What’s in a name? That depends. A buzzword is a buzzword is a buzzword, as Gertrude might say (but probably not). Gastropub is such a word. King’s Row Gastropub, now open in Old Town in the space formerly occupied by Neomeze (and run by the same people), is fair evidence of this: it has the bloody word in its name. This would be like Kurt Cobain and friends deciding to name their group The Nirvana Grunge Band. Such blatant self-identification is cause for suspicion, at least in establishments that bank on the drawing power of a trendy formula; no one thinks twice about taquerías and tofu houses calling themselves such. But this is not the place for an extended meditation on authenticity and culinary nominalism (that’s not a real thing). Suffice it to say that King’s Row invites doubt by its very name.
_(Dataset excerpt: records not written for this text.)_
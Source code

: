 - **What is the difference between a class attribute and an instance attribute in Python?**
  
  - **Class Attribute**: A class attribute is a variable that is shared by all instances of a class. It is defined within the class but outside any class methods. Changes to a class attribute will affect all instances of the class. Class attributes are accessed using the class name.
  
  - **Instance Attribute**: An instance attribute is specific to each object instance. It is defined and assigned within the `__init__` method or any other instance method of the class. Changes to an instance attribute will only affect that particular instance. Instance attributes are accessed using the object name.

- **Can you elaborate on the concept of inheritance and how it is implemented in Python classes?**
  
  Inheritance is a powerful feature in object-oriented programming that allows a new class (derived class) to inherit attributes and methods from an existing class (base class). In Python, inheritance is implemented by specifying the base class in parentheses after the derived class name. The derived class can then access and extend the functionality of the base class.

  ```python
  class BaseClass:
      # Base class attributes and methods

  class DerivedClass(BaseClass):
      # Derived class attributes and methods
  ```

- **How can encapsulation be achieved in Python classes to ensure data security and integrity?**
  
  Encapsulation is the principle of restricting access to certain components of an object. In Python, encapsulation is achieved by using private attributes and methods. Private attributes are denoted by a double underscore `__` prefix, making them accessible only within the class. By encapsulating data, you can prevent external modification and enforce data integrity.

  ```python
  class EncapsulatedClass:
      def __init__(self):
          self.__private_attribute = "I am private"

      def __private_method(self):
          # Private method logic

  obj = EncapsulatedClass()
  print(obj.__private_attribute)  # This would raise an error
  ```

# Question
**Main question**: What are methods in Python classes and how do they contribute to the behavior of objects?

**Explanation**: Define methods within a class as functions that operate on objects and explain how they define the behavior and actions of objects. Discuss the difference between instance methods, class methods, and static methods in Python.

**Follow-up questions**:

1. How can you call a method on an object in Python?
Another question, still a touch abstract, but less so: Is it so expensive because it’s in Old Town, or because it’s a gastropub? The answer, of course, is: Yes. Father’s Office, the patriarch of Southland gastropubs, has long since inured enthusiasts to the tragedy of $5 fries and $13 burgers. But then, Father’s Office has one of the best burgers in the country and a draft beer selection more robust than most places’ wine lists. King’s Row has eight. Two of them are Pabst and TAPS Irish Red, which both cost $5. A Stone IPA is $7. To put this in perspective, you can get a pint of Stone IPA at Barney’s Beanery for less. And $9 for an Allagash White just makes us hurt inside. It’s $2 off select (read: cheap) draft beers during happy hour, which is nice, but not that nice. Obviously it’s unsporting to compare King’s Row to Father’s Office, but not, one would hope, to Barney’s. To be fair, the food at King’s Row is much better. But it also claims to be a pub, and as a pub, it’s simply not very impressive.
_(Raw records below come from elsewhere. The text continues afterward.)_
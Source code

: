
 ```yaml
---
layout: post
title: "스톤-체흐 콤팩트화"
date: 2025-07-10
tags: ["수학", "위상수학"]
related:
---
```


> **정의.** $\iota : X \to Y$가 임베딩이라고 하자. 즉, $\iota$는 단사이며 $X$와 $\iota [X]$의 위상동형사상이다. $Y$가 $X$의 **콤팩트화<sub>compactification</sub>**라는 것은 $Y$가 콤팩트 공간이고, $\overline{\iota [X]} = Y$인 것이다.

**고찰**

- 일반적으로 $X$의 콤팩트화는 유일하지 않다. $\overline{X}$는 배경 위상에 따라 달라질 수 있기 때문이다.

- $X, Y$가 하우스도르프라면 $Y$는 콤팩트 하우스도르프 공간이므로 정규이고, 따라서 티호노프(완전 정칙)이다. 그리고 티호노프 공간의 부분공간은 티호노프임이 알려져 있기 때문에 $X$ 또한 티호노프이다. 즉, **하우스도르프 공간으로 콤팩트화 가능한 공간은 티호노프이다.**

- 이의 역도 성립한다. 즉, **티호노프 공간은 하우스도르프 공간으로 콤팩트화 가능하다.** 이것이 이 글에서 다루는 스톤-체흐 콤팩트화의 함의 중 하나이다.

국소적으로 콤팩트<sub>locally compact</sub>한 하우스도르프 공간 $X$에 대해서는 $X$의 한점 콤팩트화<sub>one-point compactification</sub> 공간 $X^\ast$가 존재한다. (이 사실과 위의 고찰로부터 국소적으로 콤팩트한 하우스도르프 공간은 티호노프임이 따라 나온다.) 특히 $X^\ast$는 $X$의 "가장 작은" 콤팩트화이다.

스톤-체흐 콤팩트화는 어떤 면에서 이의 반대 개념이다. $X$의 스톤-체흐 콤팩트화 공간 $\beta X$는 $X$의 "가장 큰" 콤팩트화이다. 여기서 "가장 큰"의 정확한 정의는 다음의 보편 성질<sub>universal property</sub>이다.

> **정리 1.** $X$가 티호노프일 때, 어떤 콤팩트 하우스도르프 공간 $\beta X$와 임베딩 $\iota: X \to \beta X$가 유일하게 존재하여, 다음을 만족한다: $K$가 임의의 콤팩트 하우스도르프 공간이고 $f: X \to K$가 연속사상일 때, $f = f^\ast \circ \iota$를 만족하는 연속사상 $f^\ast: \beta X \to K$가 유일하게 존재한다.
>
The food, though, is better. A poutine special was satisfying; there weren’t many curds, but the thick layer of what was essentially pot roast slobbered on the fries more than compensated. Not so satisfying were the bangers and mash: the peas and taters were fine, but the sausage was… mealy. Most telling, perhaps, was the burger, the signature dish of many an American gastropub. King’s Row’s is “dry aged,” and, at least on the night we were there, topped with a forceful cheese and onions soaked in duck fat, which by themselves were the best thing we ate all night. As a whole, the burger was all right. Not overwhelmingly flavorful or moist, but not drab, either. It came out clearly medium, despite having been ordered medium rare. At any temperature, it would not be worth $13, even with the solid accompanying french fries.
The rest of the menu adheres pretty strictly to the gastropub formula: it’s not a corn dog, it’s a merguez corn dog; it’s not hash, it’s duck fat hash. There’s an asparagus dish, an exotic pizza, mac ‘n’ cheese, duck sliders, fish ‘n’ chips, even bubble & squeak, a traditional English dish usually made with leftover taters and veggies, fried all together.
Despite how hard we’ve been on the place, though, we would go back for another shot, at least during happy hour. The gastropub formula may be tiring, but it’s still more interesting than most of what’s happening on that stretch of Colorado Boulevard.
Mostly though, we’re suckers for duck fat.